使用方法
1. Cy SE 标记蛋白(常规方法)
(1)制备染料储存液
室温预热一管 1 mg 的 Cy SE,在管中加入适量的无水 DMSO 或 DMF(不含胺),配制浓度为 10 mM 的染料储存
液。适当条件下,可以涡旋以便充分溶解染料。如果使用更微量的蛋白进行标记反应,那么染料需要稀释至更低
浓度。注:剩余的染料储存液应于-20°C 低温存放,以备后续使用。
如果使用无水 DMSO 配制染料储存液,那么染料至少可以保存一个月。
(2) 计算染料用量
Cy SE 染料用量[mg] = 8 ×标记蛋白质量×Cy SE 染料分子量
/标记蛋白分子量
注:8,染料蛋白摩尔比,是一个实验经验值,适用于常规的蛋白、多肽标记。
(3) 用 pH 8.3-8.5 的缓冲液重悬待标记蛋白
推荐使用 pH 8.3 的 0.1 M 碳酸氢钠溶液,或者 0.1 M 磷酸盐缓冲液,蛋白浓度控制在 1-10 mg/mL 时的标记
效果较好。注意 pH 控制在 8.3-8.5 之间。避免使用含有胺的缓冲液(有时可以使用 Tris,但不推荐使用)。
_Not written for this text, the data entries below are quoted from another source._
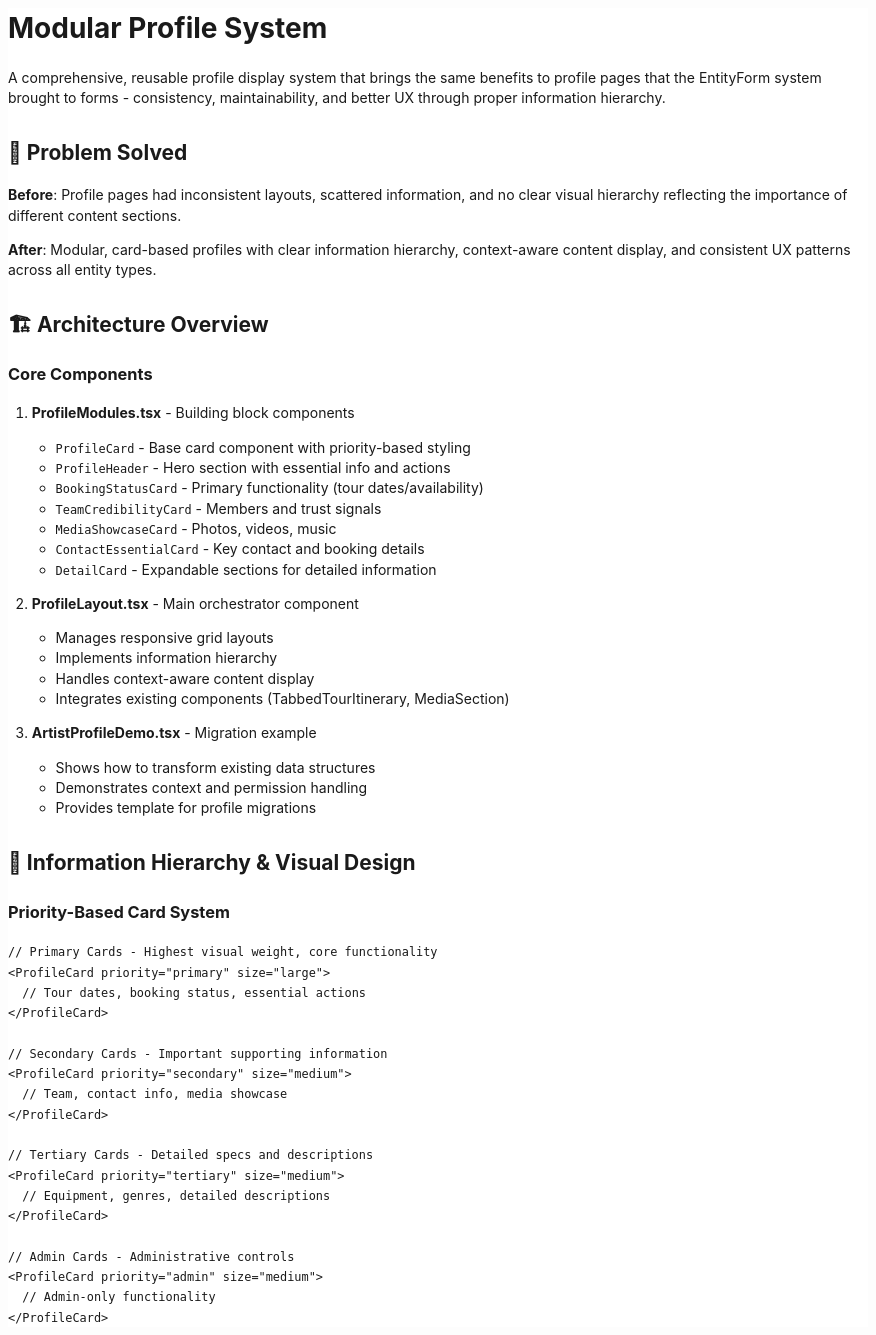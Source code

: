 # Modular Profile System

A comprehensive, reusable profile display system that brings the same benefits to profile pages that the EntityForm system brought to forms - consistency, maintainability, and better UX through proper information hierarchy.

## 🎯 Problem Solved

**Before**: Profile pages had inconsistent layouts, scattered information, and no clear visual hierarchy reflecting the importance of different content sections.

**After**: Modular, card-based profiles with clear information hierarchy, context-aware content display, and consistent UX patterns across all entity types.

## 🏗️ Architecture Overview

### Core Components

1. **ProfileModules.tsx** - Building block components
   - `ProfileCard` - Base card component with priority-based styling
   - `ProfileHeader` - Hero section with essential info and actions
   - `BookingStatusCard` - Primary functionality (tour dates/availability)
   - `TeamCredibilityCard` - Members and trust signals
   - `MediaShowcaseCard` - Photos, videos, music
   - `ContactEssentialCard` - Key contact and booking details
   - `DetailCard` - Expandable sections for detailed information

2. **ProfileLayout.tsx** - Main orchestrator component
   - Manages responsive grid layouts
   - Implements information hierarchy
   - Handles context-aware content display
   - Integrates existing components (TabbedTourItinerary, MediaSection)

3. **ArtistProfileDemo.tsx** - Migration example
   - Shows how to transform existing data structures
   - Demonstrates context and permission handling
   - Provides template for profile migrations

## 🎨 Information Hierarchy & Visual Design

### Priority-Based Card System

```tsx
// Primary Cards - Highest visual weight, core functionality
<ProfileCard priority="primary" size="large">
  // Tour dates, booking status, essential actions
</ProfileCard>

// Secondary Cards - Important supporting information
<ProfileCard priority="secondary" size="medium">
  // Team, contact info, media showcase
</ProfileCard>

// Tertiary Cards - Detailed specs and descriptions
<ProfileCard priority="tertiary" size="medium">
  // Equipment, genres, detailed descriptions
</ProfileCard>

// Admin Cards - Administrative controls
<ProfileCard priority="admin" size="medium">
  // Admin-only functionality
</ProfileCard>
```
注:当进行大规模标记(几百毫克 SE)时,注意由于 SE 的水解,混合物随时间趋于酸化。需要监测 pH 值,或
使用更浓的缓冲液。
(4)将染料加入蛋白溶液中,并涡旋混匀,冰上过夜或室温反应至少 4 h。
(5)选用适当方法纯化染料-蛋白共轭物
凝胶过滤是普遍使用的一种大分子物质纯化的方法,另外,也可以选择沉淀或色谱法分离提纯,针对蛋白或核酸
的纯化,也可选择乙醇或丙酮沉淀的方法。
(6)计算染料-蛋白共轭物浓度染料-蛋白共轭物浓度的确定可通过以下公式计算:
C(mg/mL) = {[A280 -(Amax× Cf)]/1.4} × 稀释因子
a.C 是指染料-蛋白共轭物浓度;
稀释因子是指在光度测量时的稀释倍数;
b. A280 和 Amax 分别是指在 280 nm 处的吸光度以及在吸收波长处的吸光度;
c. Cf 是校正因子;
注:过柱洗脱的蛋白溶液直接用于吸光度检测可能浓度过大,因此需要稀释至约 0.1 mg/mL。稀释倍数需要从起
初抗体量 以及蛋白液洗脱的总体积来进行预估。
(6) 结合比例(DOL)计算
DOL 通过下式计算:
DOL = (Amax× Mwt × 稀释因子)/(ε × C)
a. Amax,稀释因子,C 值在(6)中已经明确;
b. Mwt 是指蛋白的分子量;
c. ε 是 Cy SE 的消光系数;
DOL 值会上下波动,但也能得到很好的实验效果。
2. 活体成像领域
(1) 实验动物准备
根据实验需求准备需要活体成像的动物,动物分组、阴性对照、阳性对照根据具体实验设置。
(2) 成像
通过尾静脉注射、皮下注射、原位移植等方法接种 Cy Dye SE 或 Cy Dye SE 标记的生物分子或药物于动物
体内。根据实验要求选择成像时间,对实验动物全身或局部部位进 行荧光扫描,记录动物体内发射荧光的成像
图片,分析荧光 复合物(探针、药物)的分布情况。成像结束后,根据实验 需要,选择是否需要解剖内脏进行
成像分析。
注:a. 实验动物于成像前 6 h 开始禁食,以降低因胃肠道食物引起的背景干扰。
b.最佳用量和时间需要客户根据自己的仪器和药物试剂等条件优化。